Standing in the River: Remembering Walter Brueggemann and the Power of Prophetic Imagination
A personal tribute to the biblical scholar who reminded us that Lament births Resistance and that Joy is a form of protest.
Walter Brueggemann passed away this week, marking the transition of a towering figure in Christian thought and justice-rooted theology. For many of us clergy, organizers, and spiritually grounded activists, Brueggemann’s work was more than theological scholarship. It was a lifeline. His seminal text, The Prophetic Imagination, first published in the late 1970s, painted a powerful portrait of the Hebrew scriptures as a living archive of people surviving empire, and dreaming beyond it.
Dr. Brueggemann invited us to see the prophet not just as a truth-teller but as a soul-stirrer, one who dares to offer a vision of the world as it could be. He named lament as holy resistance, grief as fuel for imagination, and prophetic imagination as the sacred soil from which new futures might grow. He gave language and courage to a generation of faith leaders and community organizers who were trying to live out a call that often defied tradition and easy answers.
A Prophet for Our Time
I was one of them. As a young minister and emerging organizer, I found myself captivated by Brueggemann’s insistence that sabbath could be a form of resistance, that neighborliness was a revolutionary ethic. Years later, in the wake of the Ferguson Uprising, I was invited to a gathering in Erlanger, Kentucky—a circle of clergy from Minnesota and Ohio grappling with what prophetic leadership meant in that critical moment. I had the profound honor of facilitating a conversation between Dr. Brueggemann and this circle of spiritual leaders. He insisted I call him Walter, despite my grandmother’s instructions to the contrary.
That conversation planted a seed in me. It was the moment I first imagined creating a space to explore the prophetic voices shaping our world. That seed would become the Prophetic Resistance Podcast, and Walter’s voice echoed in every episode.
Resistance as Grief, Joy & Love
And now, in this time of national and global despair, when empire reasserts itself with narratives of hierarchy, scarcity, and isolation, Brueggemann’s call feels more urgent than ever. Prophetic resistance today means more than public witness. It means mutual aid. It means building institutions. It means making art. It means holding space for both grief and joy. It means remembering the stories of our ancestors, those in scripture, and those in our own lineages, who survived and thrived despite the forces arrayed against them.
Brueggemann taught us that resistance is also a kind of surrender. A surrender to the love already unfolding in and around us. To the Beloved Community, that is not just a dream but a reality we can build now. To the Kin-dom that is, as Jesus said, at hand.
Standing in the River
In my writing and speaking of late, I often return to a spiritual motif of standing in the river. A river flowing with ancestral wisdom, spiritual memory, and divine possibility. Walter Brueggemann stood in that river. He gathered its wisdom, transmuted it through the lens of his time, and offered it to us as a gift. Now it is our turn.

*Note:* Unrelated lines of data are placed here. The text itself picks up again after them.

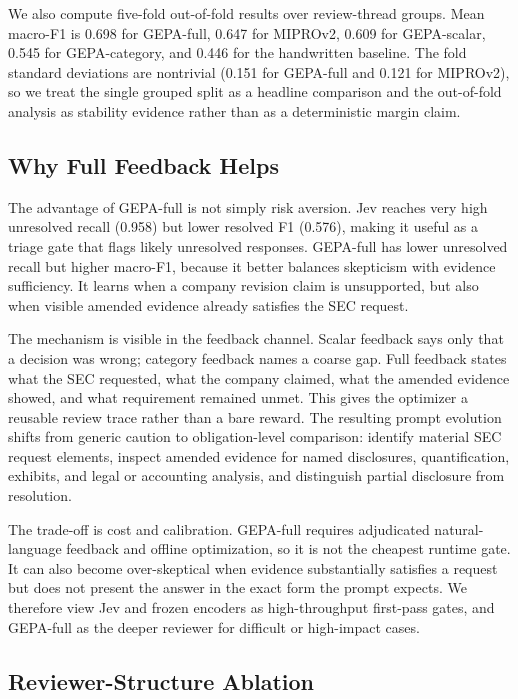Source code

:\documentclass[11pt]{article}
\begin{document}
We also compute five-fold out-of-fold results over review-thread groups. Mean macro-F1 is 0.698 for GEPA-full, 0.647 for MIPROv2, 0.609 for GEPA-scalar, 0.545 for GEPA-category, and 0.446 for the handwritten baseline. The fold standard deviations are nontrivial (0.151 for GEPA-full and 0.121 for MIPROv2), so we treat the single grouped split as a headline comparison and the out-of-fold analysis as stability evidence rather than as a deterministic margin claim.

\subsection{Why Full Feedback Helps}

The advantage of GEPA-full is not simply risk aversion. Jev reaches very high unresolved recall (0.958) but lower resolved F1 (0.576), making it useful as a triage gate that flags likely unresolved responses. GEPA-full has lower unresolved recall but higher macro-F1, because it better balances skepticism with evidence sufficiency. It learns when a company revision claim is unsupported, but also when visible amended evidence already satisfies the SEC request.

The mechanism is visible in the feedback channel. Scalar feedback says only that a decision was wrong; category feedback names a coarse gap. Full feedback states what the SEC requested, what the company claimed, what the amended evidence showed, and what requirement remained unmet. This gives the optimizer a reusable review trace rather than a bare reward. The resulting prompt evolution shifts from generic caution to obligation-level comparison: identify material SEC request elements, inspect amended evidence for named disclosures, quantification, exhibits, and legal or accounting analysis, and distinguish partial disclosure from resolution.

The trade-off is cost and calibration. GEPA-full requires adjudicated natural-language feedback and offline optimization, so it is not the cheapest runtime gate. It can also become over-skeptical when evidence substantially satisfies a request but does not present the answer in the exact form the prompt expects. We therefore view Jev and frozen encoders as high-throughput first-pass gates, and GEPA-full as the deeper reviewer for difficult or high-impact cases.

\subsection{Reviewer-Structure Ablation}
\end{document}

We stand in the river. We gather what we’ve been given. We remix it. We pray over it. We live it. And we place it back in the river for those who will come after us. So that one day, generations from now, others will draw from these same waters and find the courage to imagine, and live, another world.


What a beautiful tribute, Michael-Ray. Thank you. So much of what you offer here is precisely relevant for these times... I guess that is one of the gifts of prophets: they speak to the particular urgencies of their historical moment, with truths that resonate well beyond it.
His memory is a blessing. I am so grateful that seed took root in you!